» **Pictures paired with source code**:
- Opening Delimiter -
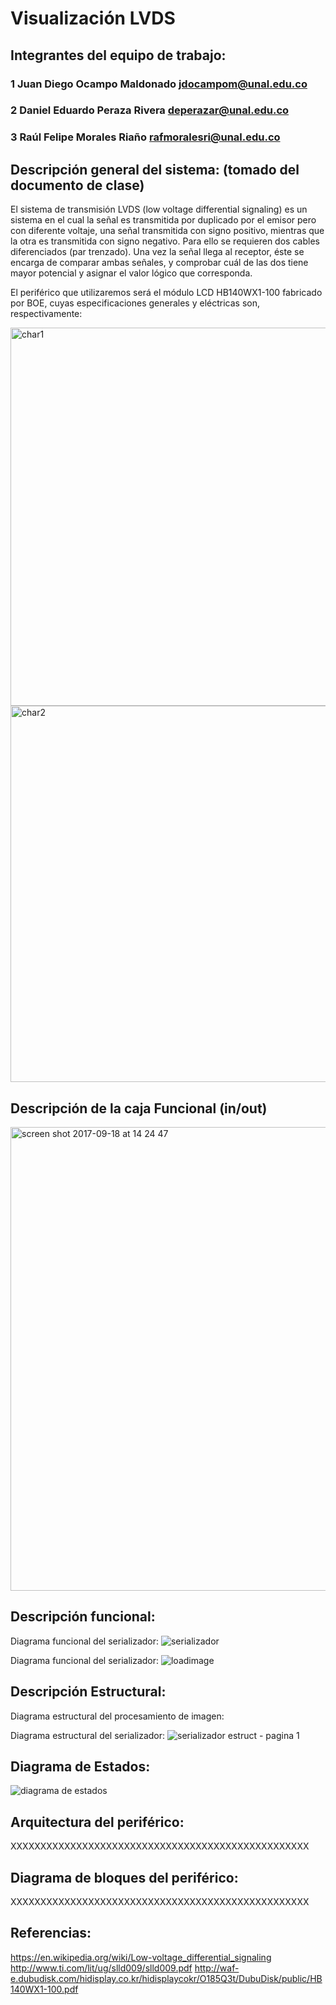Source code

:# Visualización LVDS

## Integrantes del equipo de trabajo:

### 1 Juan Diego Ocampo Maldonado jdocampom@unal.edu.co

### 2 Daniel Eduardo Peraza Rivera deperazar@unal.edu.co

### 3 Raúl Felipe Morales Riaño rafmoralesri@unal.edu.co


## Descripción general del sistema: (tomado del documento de clase)

El sistema de transmisión LVDS (low voltage differential signaling) es un sistema en el cual la señal es transmitida por duplicado por el emisor pero con diferente voltaje, una señal transmitida con signo positivo, mientras que la otra es transmitida con signo negativo. Para ello se requieren dos cables diferenciados (par trenzado). Una vez la señal llega al receptor, éste se encarga de comparar ambas señales, y comprobar cuál de las dos tiene mayor potencial y asignar el valor lógico que corresponda. 

El periférico que utilizaremos será el módulo LCD HB140WX1-100 fabricado por BOE, cuyas especificaciones generales y eléctricas son, respectivamente:

<img width="605" alt="char1" src="https://user-images.githubusercontent.com/24497588/29882290-2e74afc4-8d72-11e7-8079-b6cfcb9ef6dc.png">

<img width="602" alt="char2" src="https://user-images.githubusercontent.com/24497588/29882289-2e65e7c8-8d72-11e7-91d9-59c25bac1744.png">

## Descripción de la caja Funcional  (in/out)

<img width="742" alt="screen shot 2017-09-18 at 14 24 47" src="https://user-images.githubusercontent.com/24497588/30560323-366c268e-9c7d-11e7-90d5-49ca1e79f223.png">

## Descripción funcional:

Diagrama funcional del serializador:
![serializador](https://user-images.githubusercontent.com/24497588/30371217-7e0deda2-983f-11e7-8707-dae8d80d8b0b.png)

Diagrama funcional del serializador:
![loadimage](https://user-images.githubusercontent.com/24497588/30371247-984c78fa-983f-11e7-9301-2d7edebb2b50.png)

## Descripción Estructural:

Diagrama estructural del procesamiento de imagen:

Diagrama estructural del serializador:
![serializador estruct - pagina 1](https://user-images.githubusercontent.com/25514964/30791690-c9c25df8-a179-11e7-99c0-d45f7cf1fc88.png)


## Diagrama de Estados:

![diagrama de estados](https://user-images.githubusercontent.com/24497588/30560088-6b59721c-9c7c-11e7-9204-cdc60257bdd9.png)

## Arquitectura del periférico:

XXXXXXXXXXXXXXXXXXXXXXXXXXXXXXXXXXXXXXXXXXXXXXXXXX

## Diagrama de bloques del periférico:

XXXXXXXXXXXXXXXXXXXXXXXXXXXXXXXXXXXXXXXXXXXXXXXXXX

## Referencias:

https://en.wikipedia.org/wiki/Low-voltage_differential_signaling
http://www.ti.com/lit/ug/slld009/slld009.pdf
http://waf-e.dubudisk.com/hidisplay.co.kr/hidisplaycokr/O185Q3t/DubuDisk/public/HB140WX1-100.pdf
- Closing Delimiter -
» **PROBLEM TO SOLVE**:
Copy each line above where the string "width" occurs.

» **WRITTEN REPLY**:
<img width="605" alt="char1" src="https://user-images.githubusercontent.com/24497588/29882290-2e74afc4-8d72-11e7-8079-b6cfcb9ef6dc.png">
<img width="602" alt="char2" src="https://user-images.githubusercontent.com/24497588/29882289-2e65e7c8-8d72-11e7-91d9-59c25bac1744.png">
<img width="742" alt="screen shot 2017-09-18 at 14 24 47" src="https://user-images.githubusercontent.com/24497588/30560323-366c268e-9c7d-11e7-90d5-49ca1e79f223.png">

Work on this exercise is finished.